Here’s a link.
So a cursory analysis (more holiday chores call today) suggests that once again, the further you get from the direct supervisor (65% )to “senior leadership” (37%) the less people felt good about their leadership. We had the same kind of thing in our Region’s morale survey before I retired.
But here’s the thing; most people on the ground and many people higher don’t know for sure whether irritating programs and policies come from the “Forest Service leadership” or the Department. I always wanted to follow this survey up with more interviews in depth about what folks wanted leadership to do that they weren’t doing or, more likely, what they want leadership to not do that they are doing, and to parse that out.
‘Cause it could be that, say in some of the more draconian diversity efforts, the Department is chewing on FS leadership about not doing enough, and the folks on the districts think that the FS leadership dreamed up some of the more Dilbertian policies. So it’s easy to say that “leadership should” and much harder to figure out exactly how that would work. I gotta say that I feel a great deal of sympathy for these folks who can be between a rock and a hard place.
In our region’s surveys we also had narratives which I found to be much more illuminating than numbers, at least in terms of what kinds of things might make a difference. You have to listen with the “ears of your heart,” as Benedict of Nursia would say, and you can’t “listen” to percentages. Based on his Rule, I bet he knew a great deal about management and leadership. I bet there is a management book out there somewhere based on his teachings.. anyway, I digress.

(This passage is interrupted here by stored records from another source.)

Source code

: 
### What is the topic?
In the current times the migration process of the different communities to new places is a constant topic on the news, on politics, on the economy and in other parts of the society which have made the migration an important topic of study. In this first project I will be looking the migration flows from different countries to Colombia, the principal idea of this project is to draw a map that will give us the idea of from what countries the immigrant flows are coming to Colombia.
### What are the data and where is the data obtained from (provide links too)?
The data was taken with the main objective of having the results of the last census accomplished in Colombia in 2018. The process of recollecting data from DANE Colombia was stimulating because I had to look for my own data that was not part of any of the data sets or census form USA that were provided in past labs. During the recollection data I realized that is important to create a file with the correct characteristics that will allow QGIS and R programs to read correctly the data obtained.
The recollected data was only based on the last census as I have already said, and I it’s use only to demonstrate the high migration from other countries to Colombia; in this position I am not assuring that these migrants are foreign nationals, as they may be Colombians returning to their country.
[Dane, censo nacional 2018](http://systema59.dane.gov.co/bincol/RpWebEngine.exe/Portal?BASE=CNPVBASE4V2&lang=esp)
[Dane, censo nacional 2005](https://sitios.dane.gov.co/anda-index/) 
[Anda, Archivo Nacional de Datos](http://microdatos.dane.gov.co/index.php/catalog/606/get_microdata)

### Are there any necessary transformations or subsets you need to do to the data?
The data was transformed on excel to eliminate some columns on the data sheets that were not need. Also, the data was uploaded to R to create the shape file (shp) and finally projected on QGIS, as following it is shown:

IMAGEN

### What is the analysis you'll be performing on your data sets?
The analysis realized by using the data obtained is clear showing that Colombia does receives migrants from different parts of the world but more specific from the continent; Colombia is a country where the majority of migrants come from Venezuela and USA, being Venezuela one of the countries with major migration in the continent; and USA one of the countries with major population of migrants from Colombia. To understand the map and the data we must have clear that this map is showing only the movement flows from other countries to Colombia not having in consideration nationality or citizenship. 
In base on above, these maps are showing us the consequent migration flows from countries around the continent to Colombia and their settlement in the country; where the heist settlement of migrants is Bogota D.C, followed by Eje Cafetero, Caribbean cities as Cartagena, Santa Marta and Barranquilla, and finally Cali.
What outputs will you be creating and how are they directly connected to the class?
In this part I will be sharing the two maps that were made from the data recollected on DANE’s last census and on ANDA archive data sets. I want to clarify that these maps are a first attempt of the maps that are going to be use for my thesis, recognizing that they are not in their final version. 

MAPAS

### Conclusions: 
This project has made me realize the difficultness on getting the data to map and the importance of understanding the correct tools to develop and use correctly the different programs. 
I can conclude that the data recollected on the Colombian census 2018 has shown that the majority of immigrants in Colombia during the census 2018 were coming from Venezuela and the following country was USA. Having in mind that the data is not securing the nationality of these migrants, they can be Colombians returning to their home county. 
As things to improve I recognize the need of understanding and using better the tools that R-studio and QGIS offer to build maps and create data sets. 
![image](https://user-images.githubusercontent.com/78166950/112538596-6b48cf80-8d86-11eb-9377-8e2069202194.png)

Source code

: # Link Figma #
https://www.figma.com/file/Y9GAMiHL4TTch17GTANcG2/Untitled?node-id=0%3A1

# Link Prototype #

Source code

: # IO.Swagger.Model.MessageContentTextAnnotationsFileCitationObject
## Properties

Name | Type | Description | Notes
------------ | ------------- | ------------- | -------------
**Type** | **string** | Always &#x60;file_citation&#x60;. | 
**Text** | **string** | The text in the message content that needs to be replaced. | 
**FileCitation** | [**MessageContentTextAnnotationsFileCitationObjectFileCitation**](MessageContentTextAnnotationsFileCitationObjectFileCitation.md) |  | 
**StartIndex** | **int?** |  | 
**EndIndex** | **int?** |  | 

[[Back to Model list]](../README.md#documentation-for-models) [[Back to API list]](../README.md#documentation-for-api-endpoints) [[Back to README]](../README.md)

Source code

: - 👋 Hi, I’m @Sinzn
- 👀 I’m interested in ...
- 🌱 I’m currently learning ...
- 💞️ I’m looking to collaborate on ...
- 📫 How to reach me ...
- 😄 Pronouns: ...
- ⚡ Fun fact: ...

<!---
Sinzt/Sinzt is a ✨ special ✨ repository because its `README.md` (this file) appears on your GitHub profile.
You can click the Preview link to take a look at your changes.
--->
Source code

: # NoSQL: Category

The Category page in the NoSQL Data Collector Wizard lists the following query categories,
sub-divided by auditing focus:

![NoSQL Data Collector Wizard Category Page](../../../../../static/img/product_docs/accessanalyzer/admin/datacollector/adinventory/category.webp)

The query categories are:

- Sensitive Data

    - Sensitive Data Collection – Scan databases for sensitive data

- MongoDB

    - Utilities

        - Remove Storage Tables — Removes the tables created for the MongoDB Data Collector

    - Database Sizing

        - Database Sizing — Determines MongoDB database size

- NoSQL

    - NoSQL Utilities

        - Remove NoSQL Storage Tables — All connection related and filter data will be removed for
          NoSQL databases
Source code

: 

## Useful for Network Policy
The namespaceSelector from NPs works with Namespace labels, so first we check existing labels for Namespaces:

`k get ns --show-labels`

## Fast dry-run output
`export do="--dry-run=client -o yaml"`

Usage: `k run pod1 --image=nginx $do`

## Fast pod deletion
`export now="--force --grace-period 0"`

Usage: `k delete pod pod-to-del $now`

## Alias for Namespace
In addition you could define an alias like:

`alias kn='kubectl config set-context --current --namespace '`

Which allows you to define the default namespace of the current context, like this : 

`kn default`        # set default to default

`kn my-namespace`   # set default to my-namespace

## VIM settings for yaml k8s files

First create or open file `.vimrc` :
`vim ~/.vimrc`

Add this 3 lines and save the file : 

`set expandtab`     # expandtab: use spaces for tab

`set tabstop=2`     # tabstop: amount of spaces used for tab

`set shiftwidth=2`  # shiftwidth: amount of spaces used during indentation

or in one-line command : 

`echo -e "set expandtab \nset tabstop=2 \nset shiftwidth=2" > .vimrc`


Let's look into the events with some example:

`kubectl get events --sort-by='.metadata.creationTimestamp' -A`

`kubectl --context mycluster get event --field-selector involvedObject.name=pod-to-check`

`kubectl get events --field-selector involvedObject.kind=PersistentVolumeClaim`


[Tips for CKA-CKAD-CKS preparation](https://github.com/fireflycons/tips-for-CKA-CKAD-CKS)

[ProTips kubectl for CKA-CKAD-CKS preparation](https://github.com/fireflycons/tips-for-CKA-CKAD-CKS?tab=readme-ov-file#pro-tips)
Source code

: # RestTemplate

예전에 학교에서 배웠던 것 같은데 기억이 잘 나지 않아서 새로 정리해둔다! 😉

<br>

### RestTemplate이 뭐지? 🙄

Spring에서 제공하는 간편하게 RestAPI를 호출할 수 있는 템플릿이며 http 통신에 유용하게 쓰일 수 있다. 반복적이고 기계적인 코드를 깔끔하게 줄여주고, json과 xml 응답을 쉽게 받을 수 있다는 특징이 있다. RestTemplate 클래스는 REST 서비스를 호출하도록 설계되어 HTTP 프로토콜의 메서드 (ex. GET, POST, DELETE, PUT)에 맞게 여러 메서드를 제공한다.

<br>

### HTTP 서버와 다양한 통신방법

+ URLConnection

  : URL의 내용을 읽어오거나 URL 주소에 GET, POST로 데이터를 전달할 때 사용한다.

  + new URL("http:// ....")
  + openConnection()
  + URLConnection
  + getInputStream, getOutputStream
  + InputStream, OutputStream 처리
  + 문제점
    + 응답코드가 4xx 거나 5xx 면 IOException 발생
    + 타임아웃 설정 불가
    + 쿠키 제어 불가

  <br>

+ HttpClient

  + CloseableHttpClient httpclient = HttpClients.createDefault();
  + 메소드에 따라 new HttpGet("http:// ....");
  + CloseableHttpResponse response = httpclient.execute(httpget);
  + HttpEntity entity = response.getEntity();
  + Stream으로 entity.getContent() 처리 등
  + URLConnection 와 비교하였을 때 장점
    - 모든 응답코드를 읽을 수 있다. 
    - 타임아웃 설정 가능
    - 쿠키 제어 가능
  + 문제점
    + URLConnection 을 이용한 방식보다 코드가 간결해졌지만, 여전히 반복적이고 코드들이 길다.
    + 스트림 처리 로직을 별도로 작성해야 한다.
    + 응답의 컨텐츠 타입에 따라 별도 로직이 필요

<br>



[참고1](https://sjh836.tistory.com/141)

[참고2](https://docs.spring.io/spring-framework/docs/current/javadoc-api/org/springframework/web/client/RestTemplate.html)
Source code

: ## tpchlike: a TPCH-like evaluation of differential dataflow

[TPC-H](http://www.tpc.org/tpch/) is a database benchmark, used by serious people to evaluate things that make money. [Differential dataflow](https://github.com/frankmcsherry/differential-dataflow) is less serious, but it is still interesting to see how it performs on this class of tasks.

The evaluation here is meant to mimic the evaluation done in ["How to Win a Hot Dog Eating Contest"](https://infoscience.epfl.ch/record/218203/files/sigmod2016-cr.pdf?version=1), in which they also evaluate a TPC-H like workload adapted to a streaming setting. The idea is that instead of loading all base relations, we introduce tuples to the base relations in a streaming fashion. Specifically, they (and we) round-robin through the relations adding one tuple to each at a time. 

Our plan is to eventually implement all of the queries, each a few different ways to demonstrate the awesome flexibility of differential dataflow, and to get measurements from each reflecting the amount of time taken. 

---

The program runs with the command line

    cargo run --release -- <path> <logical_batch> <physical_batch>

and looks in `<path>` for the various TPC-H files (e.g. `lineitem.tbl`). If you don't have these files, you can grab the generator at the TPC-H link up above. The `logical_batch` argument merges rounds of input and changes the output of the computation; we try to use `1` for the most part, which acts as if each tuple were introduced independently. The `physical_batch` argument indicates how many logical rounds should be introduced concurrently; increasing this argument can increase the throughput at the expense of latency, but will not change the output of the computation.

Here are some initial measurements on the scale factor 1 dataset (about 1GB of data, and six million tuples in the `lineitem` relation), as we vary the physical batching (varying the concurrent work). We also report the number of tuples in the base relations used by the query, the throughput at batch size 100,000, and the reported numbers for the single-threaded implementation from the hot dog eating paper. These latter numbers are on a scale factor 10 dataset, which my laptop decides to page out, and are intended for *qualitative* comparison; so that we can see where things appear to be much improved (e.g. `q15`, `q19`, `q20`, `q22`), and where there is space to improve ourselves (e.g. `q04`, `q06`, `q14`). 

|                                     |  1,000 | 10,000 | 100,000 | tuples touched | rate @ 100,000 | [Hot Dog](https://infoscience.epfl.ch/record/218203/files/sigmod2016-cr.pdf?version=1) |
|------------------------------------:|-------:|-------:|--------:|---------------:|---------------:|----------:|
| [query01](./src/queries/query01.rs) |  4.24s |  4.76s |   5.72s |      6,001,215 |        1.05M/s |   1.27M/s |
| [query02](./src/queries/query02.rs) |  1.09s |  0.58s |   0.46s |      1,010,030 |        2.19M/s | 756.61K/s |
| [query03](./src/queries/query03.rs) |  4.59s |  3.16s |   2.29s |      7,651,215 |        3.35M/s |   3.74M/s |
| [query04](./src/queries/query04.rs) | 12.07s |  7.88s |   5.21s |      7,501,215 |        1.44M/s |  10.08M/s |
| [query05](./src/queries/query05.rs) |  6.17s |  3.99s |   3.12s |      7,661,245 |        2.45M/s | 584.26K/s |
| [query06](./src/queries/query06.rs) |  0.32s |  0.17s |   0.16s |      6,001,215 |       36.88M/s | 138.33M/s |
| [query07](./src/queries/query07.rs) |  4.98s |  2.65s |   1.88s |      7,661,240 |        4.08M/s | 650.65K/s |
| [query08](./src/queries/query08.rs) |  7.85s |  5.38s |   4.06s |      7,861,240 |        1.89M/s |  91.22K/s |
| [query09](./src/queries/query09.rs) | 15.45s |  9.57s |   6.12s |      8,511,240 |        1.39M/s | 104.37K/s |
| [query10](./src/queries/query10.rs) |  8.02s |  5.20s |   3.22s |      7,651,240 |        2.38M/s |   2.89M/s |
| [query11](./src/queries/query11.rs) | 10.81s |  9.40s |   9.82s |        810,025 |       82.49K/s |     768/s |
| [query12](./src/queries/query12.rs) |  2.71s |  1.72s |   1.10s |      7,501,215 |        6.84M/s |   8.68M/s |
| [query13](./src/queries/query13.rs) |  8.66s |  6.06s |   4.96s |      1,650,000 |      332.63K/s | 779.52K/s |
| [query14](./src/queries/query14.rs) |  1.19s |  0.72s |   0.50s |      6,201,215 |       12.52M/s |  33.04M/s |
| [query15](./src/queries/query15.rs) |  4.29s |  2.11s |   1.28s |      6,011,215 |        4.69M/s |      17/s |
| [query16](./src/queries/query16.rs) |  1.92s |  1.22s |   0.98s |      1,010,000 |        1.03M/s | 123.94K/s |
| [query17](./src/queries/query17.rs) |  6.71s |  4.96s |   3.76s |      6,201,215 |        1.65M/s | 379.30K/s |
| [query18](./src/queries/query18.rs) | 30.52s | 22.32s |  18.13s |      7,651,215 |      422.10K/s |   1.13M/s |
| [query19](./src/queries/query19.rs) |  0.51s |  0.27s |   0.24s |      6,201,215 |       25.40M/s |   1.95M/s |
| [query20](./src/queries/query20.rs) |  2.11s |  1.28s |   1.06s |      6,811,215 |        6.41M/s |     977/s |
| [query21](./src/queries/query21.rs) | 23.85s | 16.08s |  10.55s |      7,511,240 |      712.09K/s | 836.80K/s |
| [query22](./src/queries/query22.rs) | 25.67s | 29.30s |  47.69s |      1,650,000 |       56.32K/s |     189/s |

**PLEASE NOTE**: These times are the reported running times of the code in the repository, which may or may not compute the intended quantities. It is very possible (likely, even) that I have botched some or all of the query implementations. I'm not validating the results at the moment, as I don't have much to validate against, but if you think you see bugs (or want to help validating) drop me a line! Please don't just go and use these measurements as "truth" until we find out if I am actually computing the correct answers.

I always like to compare the FS to BLM which has the same kind of mission, in the same kinds of places, with many of the same kinds of people.
You can always break it down by demographics as well.
But here’s my check on what I would call “related” agencies:
FS 53.4 down 4.7 (this “down” seems to be of concern in such a large agency)
Rural Development (USDA) 56.5
Farm Services Agency (USDA) 59.5
Solicitor’s Office (INT) 60.4
OGC (USDA) 60.4
Reclamation (INT) 61.3
National Park Service (INT) 61.3
BLM (INT) 61.8
Now, you could analyze to see if, as there appears to be, based on this 10 minute analysis, there is a “USDA” effect. Also, we know many folks who work with both agencies on Service-First and do some interviews. Anyway, that’s what I would do. I would also examine small versus large agencies, as sometimes that might make a difference. So I would take agencies of comparable size and missions and compare across Departments. The problem with this approach is that there is only one large one in USDA. So it seems like the Forest Service is hopelessly confounded with USDA in this kind of analysis.
The Forest Service has a cadre of bright and talented social scientists.. it would be interesting to set some of them to analyze these data in detail (publishing their findings on the internet with opportunities for discussion, including follow-up interviews). Seems like this has been going on long enough that understanding more would be good.
Anyway, what is y’all’s take on these numbers?
Anyway, what do you all see in these figures?